2018年9月21日金曜日

今日の想い 1002

田舎の実家にしばらくいた。この夏、西日本は豪雨災害に見舞われたが、実家の辺りも雨量は相当なものだったようで、玄関の戸を開けたとたんに湿気を帯びたかび臭さやすえった臭いが鼻を突いた。上がってすぐ部屋着に着替えて腰を落とすと周りを見渡した。いつもなら炬燵が出ていてもいいころなのに未だに扇風機をガンガンまわしている。暑いからというより湿気を追い払う必要があるらしい。なんか湧いて出そうだなと母にいうと、案の定後ろの方でナメクジが出てくると一言ポツリと返ってきた。とっさに笑い飛ばしたがナメクジに体を這われるような気持ち悪さはずっと残った。母は気付かずに踏んでしまったようで少々洗っても粘りは落ちないらしい。気を付けろと忠告されたが言われるまでもないだろう。それから便所に行く度に昼間でも、暗い道筋を目を凝らしてゆっくり歩を進めた。この歳でナメクジなんぞに振り回される自分が何とも情けないがこれが生きる現実だ。夜行性らしく来た当日の夜とその朝方、二回ほど出くわしたがそれからは目にすることはなかった。このナメクジ事件で、ナメクジは気持ち悪いのにカタツムリはどうして平気なのだろう、とか蛇は気持ち悪いのにウナギは触れるしヨダレさえ出てくるのも不思議だ、とかそんなどうでもいいことを考えさせられる羽目になってしまった。
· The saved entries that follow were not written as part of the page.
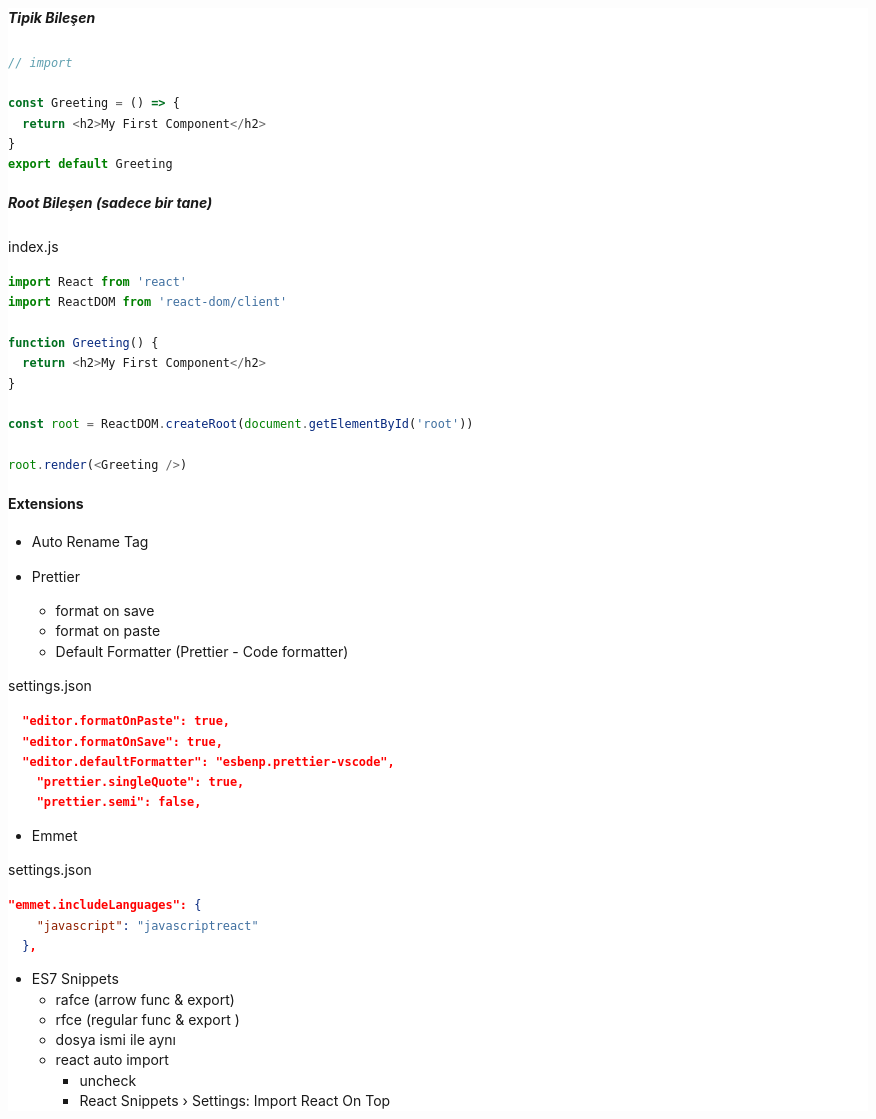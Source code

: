##### Tipik Bileşen

```js
// import

const Greeting = () => {
  return <h2>My First Component</h2>
}
export default Greeting
```

##### Root Bileşen (sadece bir tane)

index.js

```js
import React from 'react'
import ReactDOM from 'react-dom/client'

function Greeting() {
  return <h2>My First Component</h2>
}

const root = ReactDOM.createRoot(document.getElementById('root'))

root.render(<Greeting />)
```

#### Extensions

- Auto Rename Tag

- Prettier
  - format on save
  - format on paste
  - Default Formatter (Prettier - Code formatter)

settings.json

```json
  "editor.formatOnPaste": true,
  "editor.formatOnSave": true,
  "editor.defaultFormatter": "esbenp.prettier-vscode",
    "prettier.singleQuote": true,
    "prettier.semi": false,
```

- Emmet

settings.json

```json
"emmet.includeLanguages": {
    "javascript": "javascriptreact"
  },
```

- ES7 Snippets
  - rafce (arrow func & export)
  - rfce (regular func & export )
  - dosya ismi ile aynı
  - react auto import
    - uncheck
    - React Snippets › Settings: Import React On Top
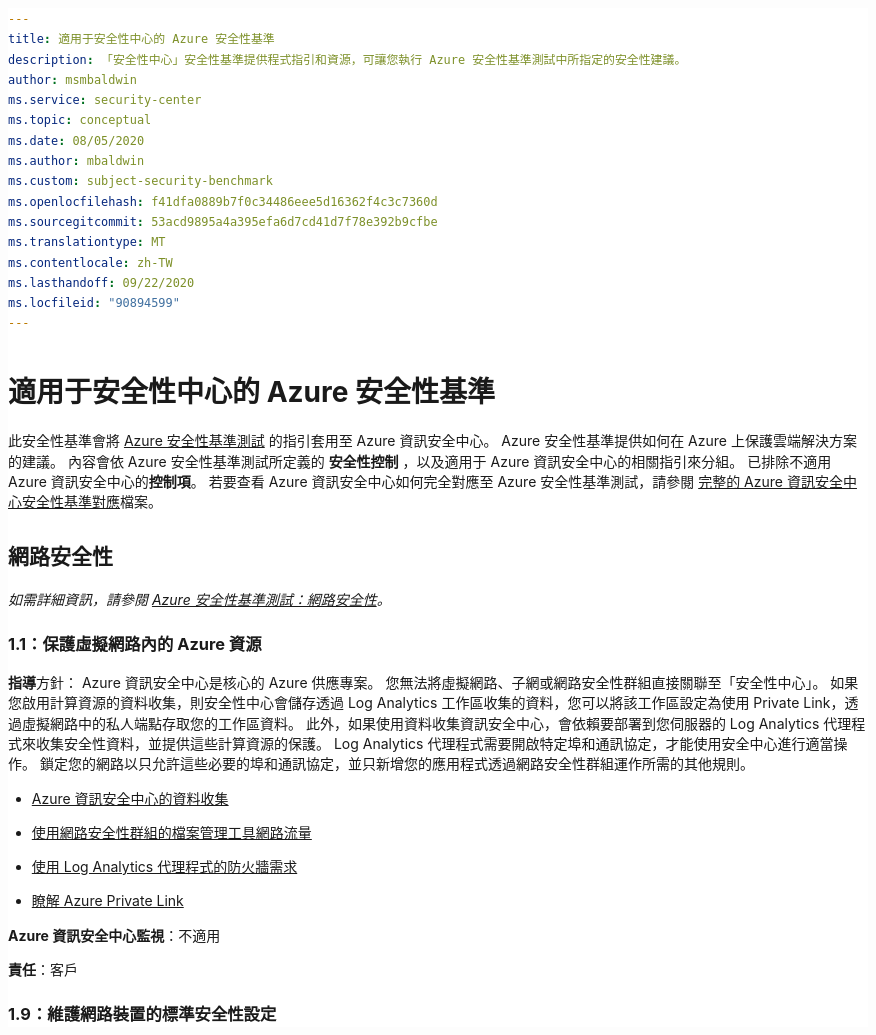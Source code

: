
 ```yaml
---
title: 適用于安全性中心的 Azure 安全性基準
description: 「安全性中心」安全性基準提供程式指引和資源，可讓您執行 Azure 安全性基準測試中所指定的安全性建議。
author: msmbaldwin
ms.service: security-center
ms.topic: conceptual
ms.date: 08/05/2020
ms.author: mbaldwin
ms.custom: subject-security-benchmark
ms.openlocfilehash: f41dfa0889b7f0c34486eee5d16362f4c3c7360d
ms.sourcegitcommit: 53acd9895a4a395efa6d7cd41d7f78e392b9cfbe
ms.translationtype: MT
ms.contentlocale: zh-TW
ms.lasthandoff: 09/22/2020
ms.locfileid: "90894599"
---
```

# <a name="azure-security-baseline-for-security-center"></a>適用于安全性中心的 Azure 安全性基準

此安全性基準會將 [Azure 安全性基準測試](../security/benchmarks/overview.md) 的指引套用至 Azure 資訊安全中心。 Azure 安全性基準提供如何在 Azure 上保護雲端解決方案的建議。 內容會依 Azure 安全性基準測試所定義的 **安全性控制** ，以及適用于 Azure 資訊安全中心的相關指引來分組。 已排除不適用 Azure 資訊安全中心的**控制項**。 若要查看 Azure 資訊安全中心如何完全對應至 Azure 安全性基準測試，請參閱 [完整的 Azure 資訊安全中心安全性基準對應](https://github.com/MicrosoftDocs/SecurityBenchmarks/tree/master/Azure%20Offer%20Security%20Baselines)檔案。

## <a name="network-security"></a>網路安全性

*如需詳細資訊，請參閱 [Azure 安全性基準測試：網路安全性](/azure/security/benchmarks/security-control-network-security)。*

### <a name="11-protect-azure-resources-within-virtual-networks"></a>1.1：保護虛擬網路內的 Azure 資源

**指導**方針： Azure 資訊安全中心是核心的 Azure 供應專案。 您無法將虛擬網路、子網或網路安全性群組直接關聯至「安全性中心」。 如果您啟用計算資源的資料收集，則安全性中心會儲存透過 Log Analytics 工作區收集的資料，您可以將該工作區設定為使用 Private Link，透過虛擬網路中的私人端點存取您的工作區資料。 此外，如果使用資料收集資訊安全中心，會依賴要部署到您伺服器的 Log Analytics 代理程式來收集安全性資料，並提供這些計算資源的保護。 Log Analytics 代理程式需要開啟特定埠和通訊協定，才能使用安全中心進行適當操作。 鎖定您的網路以只允許這些必要的埠和通訊協定，並只新增您的應用程式透過網路安全性群組運作所需的其他規則。

- [Azure 資訊安全中心的資料收集](security-center-enable-data-collection.md)

- [使用網路安全性群組的檔案管理工具網路流量](../virtual-network/tutorial-filter-network-traffic.md)

- [使用 Log Analytics 代理程式的防火牆需求](../azure-monitor/platform/log-analytics-agent.md#firewall-requirements)

- [瞭解 Azure Private Link](../private-link/private-link-overview.md) 

**Azure 資訊安全中心監視**：不適用

**責任**：客戶

### <a name="19-maintain-standard-security-configurations-for-network-devices"></a>1.9：維護網路裝置的標準安全性設定
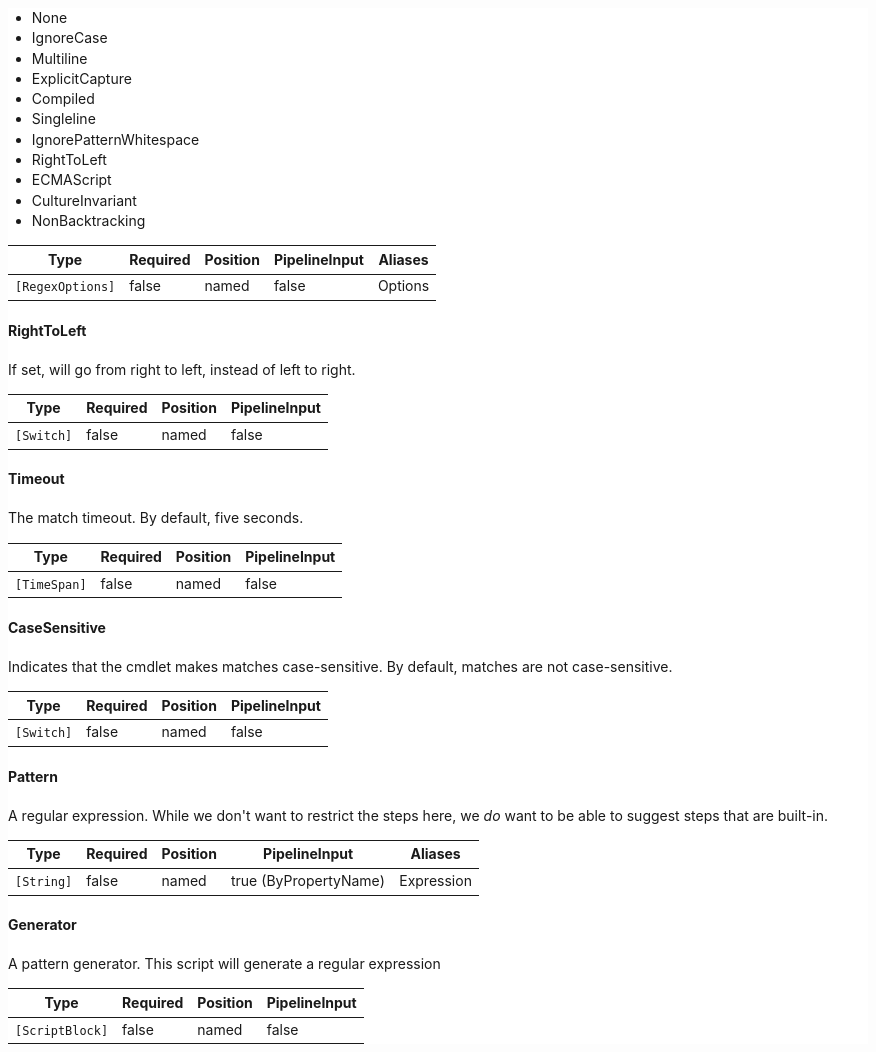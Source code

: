 * None
* IgnoreCase
* Multiline
* ExplicitCapture
* Compiled
* Singleline
* IgnorePatternWhitespace
* RightToLeft
* ECMAScript
* CultureInvariant
* NonBacktracking

|Type            |Required|Position|PipelineInput|Aliases|
|----------------|--------|--------|-------------|-------|
|`[RegexOptions]`|false   |named   |false        |Options|

#### **RightToLeft**
If set, will go from right to left, instead of left to right.

|Type      |Required|Position|PipelineInput|
|----------|--------|--------|-------------|
|`[Switch]`|false   |named   |false        |

#### **Timeout**
The match timeout.  By default, five seconds.

|Type        |Required|Position|PipelineInput|
|------------|--------|--------|-------------|
|`[TimeSpan]`|false   |named   |false        |

#### **CaseSensitive**
Indicates that the cmdlet makes matches case-sensitive. By default, matches are not case-sensitive.

|Type      |Required|Position|PipelineInput|
|----------|--------|--------|-------------|
|`[Switch]`|false   |named   |false        |

#### **Pattern**
A regular expression.
While we don't want to restrict the steps here, we _do_ want to be able to suggest steps that are built-in.

|Type      |Required|Position|PipelineInput        |Aliases   |
|----------|--------|--------|---------------------|----------|
|`[String]`|false   |named   |true (ByPropertyName)|Expression|

#### **Generator**
A pattern generator.  This script will generate a regular expression

|Type           |Required|Position|PipelineInput|
|---------------|--------|--------|-------------|
|`[ScriptBlock]`|false   |named   |false        |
用事があって一旦は実家を出たが数日してまた帰ってきた。その間弟夫婦が盆に来れなかったのを返上するために来ていたらしく、母は嫁さんの闊達な話しぶりを報告してくれた。今回妹には会ったが弟には会えず、実家にいた間連絡を取ろうとしてくれたようだが繋がらなかったらしい。踏まれたら困るのでナメクジの件は話したようで、嫁さんは途端に顔が変形するほど気持ち悪がったようだ。一晩は泊まったがあくる朝逃げるようにして帰っていったという報告を聞いて久しぶりに笑い転げた。簡単なつくりの、更に100年は優に超えているこのあばら家を一体どうしたものか。父は住む人間もそう長くはないので放っておくしかないと口にするが、短いだけに少しの間でも環境を整えてあげたいと思うのだが、、一体どうしたものか。